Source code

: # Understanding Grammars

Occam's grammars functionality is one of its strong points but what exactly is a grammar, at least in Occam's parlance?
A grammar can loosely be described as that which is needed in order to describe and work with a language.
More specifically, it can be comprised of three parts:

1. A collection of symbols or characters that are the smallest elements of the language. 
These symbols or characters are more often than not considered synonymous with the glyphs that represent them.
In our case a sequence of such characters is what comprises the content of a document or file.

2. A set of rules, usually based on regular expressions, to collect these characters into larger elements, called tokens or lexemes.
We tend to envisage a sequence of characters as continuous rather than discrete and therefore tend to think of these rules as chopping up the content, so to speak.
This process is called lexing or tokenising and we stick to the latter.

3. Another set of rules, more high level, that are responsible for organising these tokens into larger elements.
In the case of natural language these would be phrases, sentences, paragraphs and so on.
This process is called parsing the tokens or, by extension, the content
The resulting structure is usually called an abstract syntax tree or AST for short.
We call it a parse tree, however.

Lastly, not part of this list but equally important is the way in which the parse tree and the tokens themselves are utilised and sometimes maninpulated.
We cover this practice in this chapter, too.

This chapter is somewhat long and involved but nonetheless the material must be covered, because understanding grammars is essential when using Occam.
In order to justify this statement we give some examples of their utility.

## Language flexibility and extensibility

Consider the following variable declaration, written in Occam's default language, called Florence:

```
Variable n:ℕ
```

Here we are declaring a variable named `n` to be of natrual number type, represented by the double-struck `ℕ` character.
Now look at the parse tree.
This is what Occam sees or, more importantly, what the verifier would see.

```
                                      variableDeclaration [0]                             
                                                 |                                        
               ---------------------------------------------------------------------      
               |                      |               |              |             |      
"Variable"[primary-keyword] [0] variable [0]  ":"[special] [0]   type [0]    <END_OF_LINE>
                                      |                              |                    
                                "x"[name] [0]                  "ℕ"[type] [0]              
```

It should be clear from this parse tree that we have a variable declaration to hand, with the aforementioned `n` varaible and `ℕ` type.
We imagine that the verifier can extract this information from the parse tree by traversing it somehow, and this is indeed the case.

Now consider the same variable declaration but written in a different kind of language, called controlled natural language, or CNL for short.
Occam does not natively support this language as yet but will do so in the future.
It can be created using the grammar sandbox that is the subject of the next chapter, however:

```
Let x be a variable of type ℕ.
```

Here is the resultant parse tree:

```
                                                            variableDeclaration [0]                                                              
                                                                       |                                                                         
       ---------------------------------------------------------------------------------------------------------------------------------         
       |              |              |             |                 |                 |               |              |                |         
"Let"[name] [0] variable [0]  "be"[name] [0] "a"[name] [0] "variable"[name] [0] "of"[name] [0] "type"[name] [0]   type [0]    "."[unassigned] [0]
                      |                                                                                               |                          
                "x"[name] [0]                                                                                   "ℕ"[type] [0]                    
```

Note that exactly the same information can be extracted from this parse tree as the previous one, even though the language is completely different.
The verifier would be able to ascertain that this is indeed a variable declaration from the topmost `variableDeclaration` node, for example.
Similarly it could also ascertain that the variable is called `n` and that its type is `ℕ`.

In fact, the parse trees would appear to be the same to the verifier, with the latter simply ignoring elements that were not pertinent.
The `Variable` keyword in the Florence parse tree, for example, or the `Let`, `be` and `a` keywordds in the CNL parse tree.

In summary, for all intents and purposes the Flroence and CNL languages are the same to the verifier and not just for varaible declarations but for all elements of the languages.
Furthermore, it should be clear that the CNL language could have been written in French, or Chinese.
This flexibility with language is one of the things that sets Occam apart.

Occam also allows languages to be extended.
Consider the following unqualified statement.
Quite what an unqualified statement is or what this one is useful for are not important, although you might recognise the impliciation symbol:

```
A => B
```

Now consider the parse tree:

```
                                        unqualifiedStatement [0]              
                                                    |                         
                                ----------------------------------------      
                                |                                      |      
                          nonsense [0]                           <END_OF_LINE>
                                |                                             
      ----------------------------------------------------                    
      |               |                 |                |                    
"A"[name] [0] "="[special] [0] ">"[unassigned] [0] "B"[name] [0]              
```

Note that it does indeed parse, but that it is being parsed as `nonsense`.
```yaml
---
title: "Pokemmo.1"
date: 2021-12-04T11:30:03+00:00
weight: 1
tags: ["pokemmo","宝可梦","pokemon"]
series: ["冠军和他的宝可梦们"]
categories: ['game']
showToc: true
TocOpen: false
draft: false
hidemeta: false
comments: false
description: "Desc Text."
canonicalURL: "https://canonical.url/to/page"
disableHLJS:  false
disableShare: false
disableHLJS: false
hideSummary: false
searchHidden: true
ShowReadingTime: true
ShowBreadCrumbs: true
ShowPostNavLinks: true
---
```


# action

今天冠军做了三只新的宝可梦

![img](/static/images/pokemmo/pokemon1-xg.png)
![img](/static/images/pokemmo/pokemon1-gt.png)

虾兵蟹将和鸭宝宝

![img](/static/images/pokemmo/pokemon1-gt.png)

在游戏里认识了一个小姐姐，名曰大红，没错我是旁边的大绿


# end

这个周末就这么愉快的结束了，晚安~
┄┄┄┄┄┄
If a line comes after the one with "In our case", leave it out; reproduce exactly every line of the material from the first up to and including that one.

Source code

: # Understanding Grammars

Occam's grammars functionality is one of its strong points but what exactly is a grammar, at least in Occam's parlance?
A grammar can loosely be described as that which is needed in order to describe and work with a language.
More specifically, it can be comprised of three parts:

1. A collection of symbols or characters that are the smallest elements of the language. 
These symbols or characters are more often than not considered synonymous with the glyphs that represent them.
In our case a sequence of such characters is what comprises the content of a document or file.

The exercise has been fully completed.